• [About this task]: Only what runs from the line with "[先生展墓以逺祖制置府君兆域" to the final line of the records below should be given again, word for word.
==== Excerpted data ====
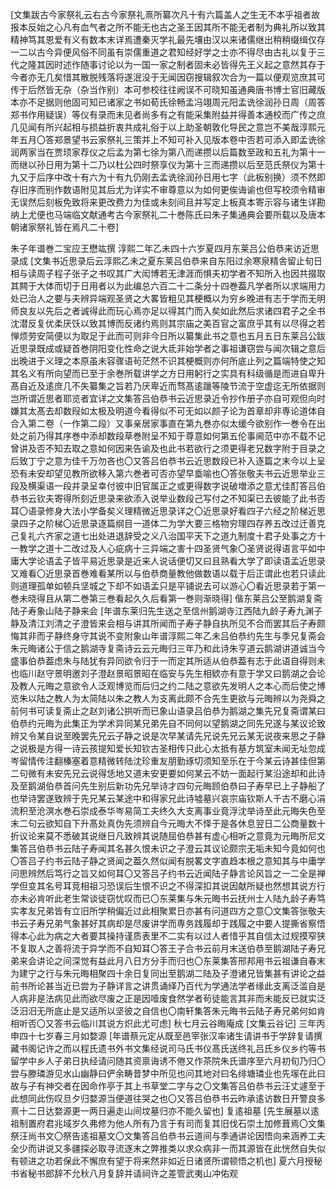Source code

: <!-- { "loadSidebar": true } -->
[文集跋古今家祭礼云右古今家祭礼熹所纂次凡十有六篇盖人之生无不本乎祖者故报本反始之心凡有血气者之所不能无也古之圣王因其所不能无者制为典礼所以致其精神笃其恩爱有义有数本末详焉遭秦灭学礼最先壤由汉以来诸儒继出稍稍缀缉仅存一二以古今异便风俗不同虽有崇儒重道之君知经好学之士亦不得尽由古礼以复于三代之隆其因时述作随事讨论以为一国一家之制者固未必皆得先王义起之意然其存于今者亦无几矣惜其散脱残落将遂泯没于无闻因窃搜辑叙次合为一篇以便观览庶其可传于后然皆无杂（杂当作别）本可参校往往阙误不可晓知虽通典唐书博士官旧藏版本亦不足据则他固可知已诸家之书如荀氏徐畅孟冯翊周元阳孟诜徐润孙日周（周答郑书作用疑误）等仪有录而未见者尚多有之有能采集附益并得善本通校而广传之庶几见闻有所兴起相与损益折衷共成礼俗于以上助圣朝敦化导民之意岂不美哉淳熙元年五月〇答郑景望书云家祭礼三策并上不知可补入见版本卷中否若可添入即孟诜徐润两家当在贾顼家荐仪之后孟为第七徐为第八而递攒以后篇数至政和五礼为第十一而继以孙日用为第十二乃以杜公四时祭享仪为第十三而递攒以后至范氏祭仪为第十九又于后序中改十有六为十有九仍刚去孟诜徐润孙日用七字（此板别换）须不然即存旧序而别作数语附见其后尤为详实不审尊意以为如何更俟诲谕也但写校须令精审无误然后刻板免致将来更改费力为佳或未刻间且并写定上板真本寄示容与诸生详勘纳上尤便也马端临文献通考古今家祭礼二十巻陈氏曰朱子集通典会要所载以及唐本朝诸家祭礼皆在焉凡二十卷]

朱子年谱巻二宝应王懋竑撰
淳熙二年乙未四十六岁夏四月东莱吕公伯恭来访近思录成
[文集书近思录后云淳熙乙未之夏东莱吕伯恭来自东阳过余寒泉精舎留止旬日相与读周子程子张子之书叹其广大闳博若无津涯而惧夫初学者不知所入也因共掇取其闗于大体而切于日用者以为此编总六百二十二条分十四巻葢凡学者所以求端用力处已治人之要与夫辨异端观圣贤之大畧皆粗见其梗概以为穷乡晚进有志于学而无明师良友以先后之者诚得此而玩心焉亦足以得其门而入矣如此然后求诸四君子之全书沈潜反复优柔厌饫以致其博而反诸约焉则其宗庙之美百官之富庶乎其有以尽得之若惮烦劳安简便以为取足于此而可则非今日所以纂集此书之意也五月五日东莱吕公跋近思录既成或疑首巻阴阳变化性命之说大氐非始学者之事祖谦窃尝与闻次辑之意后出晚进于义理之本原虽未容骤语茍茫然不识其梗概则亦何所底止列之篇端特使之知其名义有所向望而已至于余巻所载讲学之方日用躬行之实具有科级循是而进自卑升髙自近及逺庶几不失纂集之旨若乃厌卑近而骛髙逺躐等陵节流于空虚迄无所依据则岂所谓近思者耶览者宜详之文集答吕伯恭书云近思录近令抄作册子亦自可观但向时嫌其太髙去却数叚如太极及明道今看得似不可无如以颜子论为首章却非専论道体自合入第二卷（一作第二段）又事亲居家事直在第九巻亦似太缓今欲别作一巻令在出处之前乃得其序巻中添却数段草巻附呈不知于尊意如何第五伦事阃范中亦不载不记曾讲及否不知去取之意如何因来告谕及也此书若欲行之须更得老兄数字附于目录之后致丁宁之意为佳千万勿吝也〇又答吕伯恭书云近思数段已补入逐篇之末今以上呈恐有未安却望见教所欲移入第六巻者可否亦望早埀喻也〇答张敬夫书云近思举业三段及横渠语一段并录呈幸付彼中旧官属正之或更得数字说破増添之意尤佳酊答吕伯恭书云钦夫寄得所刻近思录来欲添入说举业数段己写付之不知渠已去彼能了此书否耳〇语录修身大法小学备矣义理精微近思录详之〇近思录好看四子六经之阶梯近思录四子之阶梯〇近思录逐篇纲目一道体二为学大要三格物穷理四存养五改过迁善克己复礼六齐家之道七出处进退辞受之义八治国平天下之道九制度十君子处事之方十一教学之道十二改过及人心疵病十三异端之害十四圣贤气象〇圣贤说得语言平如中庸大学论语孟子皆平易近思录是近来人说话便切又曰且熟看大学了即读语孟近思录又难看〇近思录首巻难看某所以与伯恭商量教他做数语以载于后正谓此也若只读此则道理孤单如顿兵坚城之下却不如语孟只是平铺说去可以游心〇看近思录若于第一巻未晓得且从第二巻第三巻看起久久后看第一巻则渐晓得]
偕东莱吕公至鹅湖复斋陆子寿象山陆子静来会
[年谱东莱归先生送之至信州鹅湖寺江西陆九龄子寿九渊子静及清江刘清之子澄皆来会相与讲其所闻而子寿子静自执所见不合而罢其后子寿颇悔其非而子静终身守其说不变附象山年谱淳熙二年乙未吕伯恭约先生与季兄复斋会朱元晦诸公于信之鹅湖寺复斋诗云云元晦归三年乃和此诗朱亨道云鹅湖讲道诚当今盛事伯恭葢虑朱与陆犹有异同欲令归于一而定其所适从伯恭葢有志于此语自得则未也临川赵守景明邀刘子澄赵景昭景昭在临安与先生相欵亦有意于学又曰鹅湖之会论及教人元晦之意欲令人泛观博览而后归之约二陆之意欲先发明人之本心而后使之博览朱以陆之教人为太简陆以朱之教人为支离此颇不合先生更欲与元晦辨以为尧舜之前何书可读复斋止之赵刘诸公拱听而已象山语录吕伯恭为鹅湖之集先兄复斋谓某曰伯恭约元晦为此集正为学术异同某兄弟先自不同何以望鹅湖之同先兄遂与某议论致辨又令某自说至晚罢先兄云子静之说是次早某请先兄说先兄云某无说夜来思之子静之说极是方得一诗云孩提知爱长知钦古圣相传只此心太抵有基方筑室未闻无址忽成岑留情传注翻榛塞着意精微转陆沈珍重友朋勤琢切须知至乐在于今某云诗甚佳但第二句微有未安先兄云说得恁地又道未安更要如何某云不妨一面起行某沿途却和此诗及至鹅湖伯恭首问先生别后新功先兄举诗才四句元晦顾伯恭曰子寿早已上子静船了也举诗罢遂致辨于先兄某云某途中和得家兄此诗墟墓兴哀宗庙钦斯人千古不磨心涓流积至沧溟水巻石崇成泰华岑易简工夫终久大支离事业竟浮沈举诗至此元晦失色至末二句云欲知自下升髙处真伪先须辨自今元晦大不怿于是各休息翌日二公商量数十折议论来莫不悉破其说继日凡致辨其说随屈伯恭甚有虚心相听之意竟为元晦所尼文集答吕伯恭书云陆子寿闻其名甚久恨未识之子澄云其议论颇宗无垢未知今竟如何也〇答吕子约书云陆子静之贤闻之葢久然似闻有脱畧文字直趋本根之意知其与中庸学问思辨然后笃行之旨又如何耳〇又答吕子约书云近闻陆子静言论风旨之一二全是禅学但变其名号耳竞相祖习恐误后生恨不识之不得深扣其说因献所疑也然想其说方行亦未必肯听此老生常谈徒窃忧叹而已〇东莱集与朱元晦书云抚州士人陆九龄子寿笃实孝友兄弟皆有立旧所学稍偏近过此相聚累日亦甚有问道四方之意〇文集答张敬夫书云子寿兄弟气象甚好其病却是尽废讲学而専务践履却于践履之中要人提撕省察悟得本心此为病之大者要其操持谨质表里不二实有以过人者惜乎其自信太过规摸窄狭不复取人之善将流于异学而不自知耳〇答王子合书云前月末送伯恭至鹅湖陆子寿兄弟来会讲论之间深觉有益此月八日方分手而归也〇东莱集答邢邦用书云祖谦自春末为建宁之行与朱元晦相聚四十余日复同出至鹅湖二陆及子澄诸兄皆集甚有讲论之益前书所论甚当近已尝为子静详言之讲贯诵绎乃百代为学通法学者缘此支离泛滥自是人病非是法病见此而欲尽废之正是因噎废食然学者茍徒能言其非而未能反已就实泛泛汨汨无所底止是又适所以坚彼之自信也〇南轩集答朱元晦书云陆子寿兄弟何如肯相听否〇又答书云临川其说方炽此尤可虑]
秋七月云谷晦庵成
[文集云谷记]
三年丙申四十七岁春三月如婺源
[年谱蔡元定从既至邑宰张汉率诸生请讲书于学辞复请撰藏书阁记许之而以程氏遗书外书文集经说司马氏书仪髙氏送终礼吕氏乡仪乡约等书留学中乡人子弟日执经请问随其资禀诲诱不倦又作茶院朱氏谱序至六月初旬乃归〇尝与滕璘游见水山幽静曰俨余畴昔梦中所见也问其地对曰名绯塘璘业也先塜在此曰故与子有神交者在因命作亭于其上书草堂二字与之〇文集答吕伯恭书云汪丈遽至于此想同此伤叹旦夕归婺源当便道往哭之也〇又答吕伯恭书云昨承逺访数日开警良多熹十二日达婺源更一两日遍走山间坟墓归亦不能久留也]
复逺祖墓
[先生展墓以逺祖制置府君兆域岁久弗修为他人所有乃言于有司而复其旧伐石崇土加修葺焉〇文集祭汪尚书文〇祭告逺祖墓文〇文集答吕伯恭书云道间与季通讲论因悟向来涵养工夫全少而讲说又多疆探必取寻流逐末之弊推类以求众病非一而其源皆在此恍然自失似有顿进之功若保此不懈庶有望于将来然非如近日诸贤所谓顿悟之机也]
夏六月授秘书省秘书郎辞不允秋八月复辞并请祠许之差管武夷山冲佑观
====
• [Result]:
[先生展墓以逺祖制置府君兆域岁久弗修为他人所有乃言于有司而复其旧伐石崇土加修葺焉〇文集祭汪尚书文〇祭告逺祖墓文〇文集答吕伯恭书云道间与季通讲论因悟向来涵养工夫全少而讲说又多疆探必取寻流逐末之弊推类以求众病非一而其源皆在此恍然自失似有顿进之功若保此不懈庶有望于将来然非如近日诸贤所谓顿悟之机也]
夏六月授秘书省秘书郎辞不允秋八月复辞并请祠许之差管武夷山冲佑观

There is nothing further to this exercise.